大会テーマ「制度・イノヴェーションと経済成長」
経済成長における制度の役割やイノヴェーションとの関係については、これまで本学会でもたびたび取りあげられてきたテーマである。このテーマを2025年度のオータム・コンファレンスと年次大会の統一テーマとして再度、取りあげようとするきっかけをなすのは、2024年のノーベル経済学賞受賞者であるダロン・アセモグルとジェームズ・ロビンソンによる制度論である。彼らによる「包括的制度」と「収奪的制度」の違いについての議論は、制度の「質」がイノベーションを支える環境を生むかどうかについての重要な論点になろう。この論点に対して、進化経済学の立場からどのような回答と分析を提起できるのか。これと同時に、イノヴェーションの促進要因についても重要な論点となろう。ここではイノヴェーションを支える制度的枠組みとはどのようなものか、また企業の競争環境や規制の役割なども議論の焦点となるはずである。そして、実証研究と政策提言の観点から、成功例と失敗例も含めた各国の事例分析も必要なものとなろう。
このように制度の質とイノヴェーションの関係、イノヴェーションそれ自体の促進要因の考察、これらを踏まえてどのような政策提言につなげていくのかを多角的に議論することは、持続可能な成長・発展に向けた貴重な示唆をもたらすことが期待できるだろうし、本学会にとっても2002年度第6回大会(関西大学:「知識・組織・社会のイノヴェーションと進化経済学」)および2008年度第12回大会(鹿児島国際大学:「地域ネットワークとイノベーション―知識、制度、進化―」)に引き続く、進化経済学からの新たな挑戦となることを期待したい。
オータムカンファレンス
- 日時:2025年9月13日(土) 13時~17時
- 会場:下関市立大学 本館Ⅰ棟 Ⅰ- 206教室(〒751-8510 山口県下関市大学町2-1-1)

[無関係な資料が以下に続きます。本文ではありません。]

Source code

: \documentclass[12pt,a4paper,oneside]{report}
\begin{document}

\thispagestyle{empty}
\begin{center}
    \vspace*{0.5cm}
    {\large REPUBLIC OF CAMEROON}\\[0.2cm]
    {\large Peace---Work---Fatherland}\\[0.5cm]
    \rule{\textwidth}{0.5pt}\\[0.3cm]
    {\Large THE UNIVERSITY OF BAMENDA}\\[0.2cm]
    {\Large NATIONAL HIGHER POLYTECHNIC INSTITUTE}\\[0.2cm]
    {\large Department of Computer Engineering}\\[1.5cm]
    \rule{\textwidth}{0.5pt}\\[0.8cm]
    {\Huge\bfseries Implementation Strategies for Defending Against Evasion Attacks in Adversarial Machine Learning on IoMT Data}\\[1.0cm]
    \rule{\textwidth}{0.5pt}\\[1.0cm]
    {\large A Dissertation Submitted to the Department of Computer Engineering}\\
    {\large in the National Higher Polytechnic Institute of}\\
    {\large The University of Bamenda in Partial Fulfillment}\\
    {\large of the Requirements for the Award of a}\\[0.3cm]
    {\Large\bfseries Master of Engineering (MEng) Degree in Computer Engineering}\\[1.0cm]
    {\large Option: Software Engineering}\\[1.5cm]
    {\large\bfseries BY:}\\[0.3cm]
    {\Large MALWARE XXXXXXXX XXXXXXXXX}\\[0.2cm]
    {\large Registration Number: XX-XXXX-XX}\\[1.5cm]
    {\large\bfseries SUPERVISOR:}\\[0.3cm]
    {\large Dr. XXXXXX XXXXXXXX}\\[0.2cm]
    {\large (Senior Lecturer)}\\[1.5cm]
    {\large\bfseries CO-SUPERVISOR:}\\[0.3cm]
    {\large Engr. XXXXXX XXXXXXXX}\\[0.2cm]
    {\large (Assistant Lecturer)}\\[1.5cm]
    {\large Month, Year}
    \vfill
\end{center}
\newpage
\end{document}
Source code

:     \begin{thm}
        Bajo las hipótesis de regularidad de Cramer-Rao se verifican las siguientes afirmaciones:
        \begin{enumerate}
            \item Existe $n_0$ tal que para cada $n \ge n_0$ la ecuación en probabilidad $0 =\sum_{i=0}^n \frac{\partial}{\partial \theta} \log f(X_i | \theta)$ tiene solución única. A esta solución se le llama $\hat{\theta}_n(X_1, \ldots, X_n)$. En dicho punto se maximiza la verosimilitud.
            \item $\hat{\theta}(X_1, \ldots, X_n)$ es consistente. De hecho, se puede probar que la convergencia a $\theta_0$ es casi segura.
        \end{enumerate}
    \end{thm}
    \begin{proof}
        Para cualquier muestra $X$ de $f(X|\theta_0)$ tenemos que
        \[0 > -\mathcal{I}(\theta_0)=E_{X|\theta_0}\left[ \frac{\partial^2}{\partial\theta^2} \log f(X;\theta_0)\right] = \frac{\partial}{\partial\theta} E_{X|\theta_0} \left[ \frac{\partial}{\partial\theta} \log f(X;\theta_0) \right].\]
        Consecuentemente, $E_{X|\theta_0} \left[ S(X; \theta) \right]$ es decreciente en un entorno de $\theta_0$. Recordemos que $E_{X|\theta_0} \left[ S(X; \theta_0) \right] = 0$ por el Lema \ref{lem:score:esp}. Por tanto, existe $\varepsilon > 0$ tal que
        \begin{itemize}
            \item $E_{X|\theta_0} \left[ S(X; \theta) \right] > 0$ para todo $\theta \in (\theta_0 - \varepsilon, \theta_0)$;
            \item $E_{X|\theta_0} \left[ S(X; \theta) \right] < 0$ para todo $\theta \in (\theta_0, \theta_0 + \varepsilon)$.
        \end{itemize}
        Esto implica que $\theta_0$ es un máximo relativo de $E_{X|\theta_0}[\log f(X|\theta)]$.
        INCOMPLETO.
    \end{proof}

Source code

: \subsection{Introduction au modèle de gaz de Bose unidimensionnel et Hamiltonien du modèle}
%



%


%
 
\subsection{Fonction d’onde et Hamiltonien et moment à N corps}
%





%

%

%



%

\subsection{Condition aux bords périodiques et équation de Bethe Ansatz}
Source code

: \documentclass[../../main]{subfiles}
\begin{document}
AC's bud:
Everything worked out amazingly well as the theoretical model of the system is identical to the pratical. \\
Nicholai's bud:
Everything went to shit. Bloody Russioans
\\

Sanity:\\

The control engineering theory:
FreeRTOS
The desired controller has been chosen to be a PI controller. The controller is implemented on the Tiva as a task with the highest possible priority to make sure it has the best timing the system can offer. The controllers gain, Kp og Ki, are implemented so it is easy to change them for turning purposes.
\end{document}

- 17時30分より、懇親会を下関市大・厚生会館内食堂にて開催します。
登壇者
- 梶谷 懐 先生(神戸大学):「企業間取引の秩序学:中国の電子産業からの視点(仮題)」
- 永田 晃也 先生(北陸先端科学技術大学院大学):「イノベーション・エコシステムの進化における制度の役割」
- 徳丸 宣穂 先生(関西大学):「社会的ニーズ指向のイノベーションと「イノベーション公共空間」:その制度的基礎(仮題)」
参加申込
8月上旬から開始する予定です。